Что же все-таки с ним сегодня? Усталость? Так все устали. Может, это спирт, которым нас на прощание угостили полярники? Ладно, плавать он все равно не бросит. Заработает себе плавательный ценз и пойдет штурманом. Он здесь на месте. Я знаю, как благоволит к нему капитан. Знаю, с каким лихим щегольством Юра водит дору, как гордится тем, что забивает третьего штурмана в навигации. Может, жена? Радиограмма какая-нибудь? Дурные вести? Тюменцев много и охотно рассказывал про жену, что меня удивляло. Другие моряки этого не делали. А он говорил, и всегда с нежностью, которую как ни старался, не мог скрыть. Я замечал, как ранили его шуточки ребят и двусмысленные намеки. Обычное дело в мужской компании, но лучше бы им его не трогать. Женился Тюменцев недавно, жена его по-прежнему жила и работала в Ленинграде — то ли в морском училище, то ли в картографическом управлении. Я видел ее фотографию: хорошенькое кукольное личико, круглые глаза, вздернутая верхняя губа. Такие многим нравятся. Могу представить, как ее обхаживают щеголеватые курсанты и молодые офицеры.

— Она там одна, понимаешь? А кругом эти... Знаю я их!

И все же не надо было наседать на меня: прогулка, каникулы, игра. Я уже понял, корабли, острова, льды — для меня это пока, для моряков это жизнь. Я работал рядом с ними, на миг стал одним из них, забылся, а потом пришла та минута на острове, и мне открылась степень этой близости.

Банальная любовная история

Над островом Русским гуляет ветер, пригибая к земле головки полярных маков — чахлых, бледно-желтых цветов на коротких ножках.

На высоком берегу могила. «Мария Гетман. Погибла в 1941 году». Погибла... Воображение у меня разыгралось: девушка, остров в океане, Арктика, стихия... Там, на севере, в сумерках черных, смотрят на полюс они, уснув среди льдов непокорных...

Оказалось — любовная история. На станции служила метеорологом молодая девушка. Она до безумия, как передают полярники из поколения в поколение, влюбилась в начальника станции. Любовь была взаимной и продолжалась до того дня, пока на станцию не приехала жена начальника, не то радистка, не то аэролог. Девчонка, оставшись одна, ничего не могла придумать, как выпить уксусной эссенции.

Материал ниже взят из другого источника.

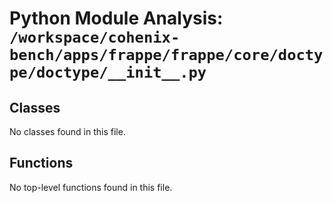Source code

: # Python Module Analysis: `/workspace/cohenix-bench/apps/frappe/frappe/core/doctype/doctype/__init__.py`

## Classes

No classes found in this file.


## Functions

No top-level functions found in this file.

Вот и все. Банальная, что ни говори, история.

Но есть безысходная горечь в этих страданиях банальных... Представьте эту девчонку за стеной. Как ей было вынести внезапное одиночество, ужас потери, стыд... И еще мне почему-то хочется верить, что начальник станции не был вертопрахом. Слабый человек, он страдал, пытался, наверное, найти выход из этой истории и, быть может, решился бы на разрыв с женой, знай он, чем все кончится.

Такая история. Что же с того, что банальная.

Остров Исаченко

Мы привезли сюда смену зимовщиков. С ними женщина. Она прижимает к груди заботливо укутанную кадку с каким-то растением. Из-под тряпок выглядывают три зеленых листика.

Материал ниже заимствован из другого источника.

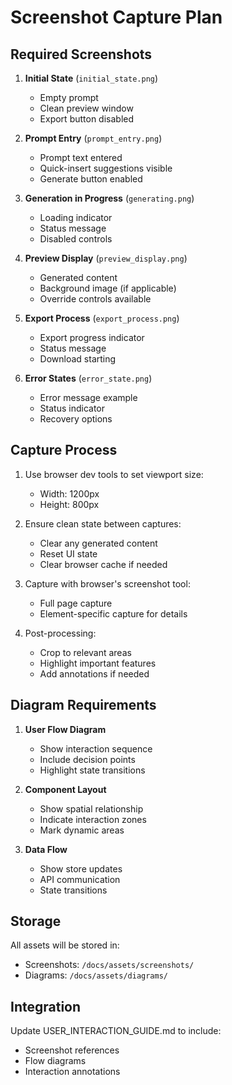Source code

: # Screenshot Capture Plan

## Required Screenshots

1. **Initial State** (`initial_state.png`)

   - Empty prompt
   - Clean preview window
   - Export button disabled

2. **Prompt Entry** (`prompt_entry.png`)

   - Prompt text entered
   - Quick-insert suggestions visible
   - Generate button enabled

3. **Generation in Progress** (`generating.png`)

   - Loading indicator
   - Status message
   - Disabled controls

4. **Preview Display** (`preview_display.png`)

   - Generated content
   - Background image (if applicable)
   - Override controls available

5. **Export Process** (`export_process.png`)

   - Export progress indicator
   - Status message
   - Download starting

6. **Error States** (`error_state.png`)
   - Error message example
   - Status indicator
   - Recovery options

## Capture Process

1. Use browser dev tools to set viewport size:

   - Width: 1200px
   - Height: 800px

2. Ensure clean state between captures:

   - Clear any generated content
   - Reset UI state
   - Clear browser cache if needed

3. Capture with browser's screenshot tool:

   - Full page capture
   - Element-specific capture for details

4. Post-processing:
   - Crop to relevant areas
   - Highlight important features
   - Add annotations if needed

## Diagram Requirements

1. **User Flow Diagram**

   - Show interaction sequence
   - Include decision points
   - Highlight state transitions

2. **Component Layout**

   - Show spatial relationship
   - Indicate interaction zones
   - Mark dynamic areas

3. **Data Flow**
   - Show store updates
   - API communication
   - State transitions

## Storage

All assets will be stored in:

- Screenshots: `/docs/assets/screenshots/`
- Diagrams: `/docs/assets/diagrams/`

## Integration

Update USER_INTERACTION_GUIDE.md to include:

- Screenshot references
- Flow diagrams
- Interaction annotations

— Что это? — спрашивает капитан. — Хрен?

— Нет, — отвечает женщина. — Это пальма.

— Пальма? Скажи на милость!

Женщина что-то объясняет капитану, но он ее уже не слышит. Они стоят со вторым штурманом и наблюдают за высадкой на понтон.

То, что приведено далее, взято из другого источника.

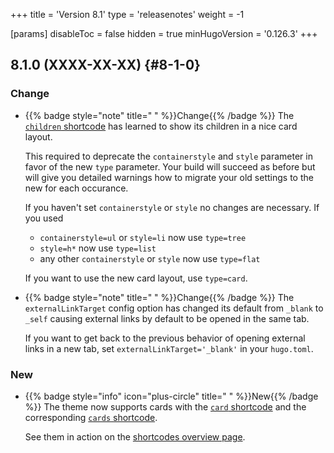 +++
title = 'Version 8.1'
type = 'releasenotes'
weight = -1

[params]
  disableToc = false
  hidden = true
  minHugoVersion = '0.126.3'
+++

## 8.1.0 (XXXX-XX-XX) {#8-1-0}

### Change

- {{% badge style="note" title=" " %}}Change{{% /badge %}} The [`children` shortcode](shortcodes/children) has learned to show its children in a nice card layout.

  This required to deprecate the `containerstyle` and `style` parameter in favor of the new `type` parameter. Your build will succeed as before but will give you detailed warnings how to migrate your old settings to the new for each occurance.

   If you haven't set `containerstyle` or `style` no changes are necessary. If you used

  - `containerstyle=ul` or `style=li` now use `type=tree`
  - `style=h*` now use `type=list`
  - any other `containerstyle` or `style` now use `type=flat`

  If you want to use the new card layout, use `type=card`.

- {{% badge style="note" title=" " %}}Change{{% /badge %}} The `externalLinkTarget` config option has changed its default from `_blank` to `_self` causing external links by default to be opened in the same tab.

  If you want to get back to the previous behavior of opening external links in a new tab, set `externalLinkTarget='_blank'` in your `hugo.toml`.

### New

- {{% badge style="info" icon="plus-circle" title=" " %}}New{{% /badge %}} The theme now supports cards with the [`card` shortcode](shortcodes/card) and the corresponding [`cards` shortcode](shortcodes/cards).

  See them in action on the [shortcodes overview page](shortcodes).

— На борту надо меньше ковыряться, — угрюмо говорит капитан. — Полтора часа грузились... — Потом, уже другим тоном: — Не задерживайтесь. Начинает работать ветер не тот, который нам нужен.

Снова туман и льды. На полубаке — впередсмотрящий в плаще, наброшенном на ватник. Это Вася Морейченко. Он оглядывается и машет мне рукой. Бороденка его заиндевела.

...Туман. Надрывается ревун. Похоронно звонит рында.

Остров Уединения

В четыре утра, как всегда, смена была на палубе — молчаливые люди в наглухо застегнутых ватниках и штормовках с опущенными капюшонами. Ночью выпал снег. Вся в белом, непривычно чистая «Мста» выглядела елочным пароходиком, нарядной новогодней игрушкой.

Через два часа за легкой пеленой тумана открылся остров. На станциях, какие я видел, домики полярников обычно лепились на вершинах, придавая голым и неприветливым кускам камня обжитой вид. Здесь они прятались между лысых сопок, в глубине узкой долины, и напоминали декорации романтической сказки. Доктор Начинкин сказал мне, что на острове можно было бы поставить «Пера Гюнта» или что-нибудь еще в том же роде. Это была прекрасная мысль, но нам не дали ее развить. Мы везли на берег телок деда Вонифатия. Телки то жались друг к дружке, то шарахались в стороны, сбрасывая в воду тюки с сеном. Мы стопорили ход и начинали вылавливать сено из снежной каши.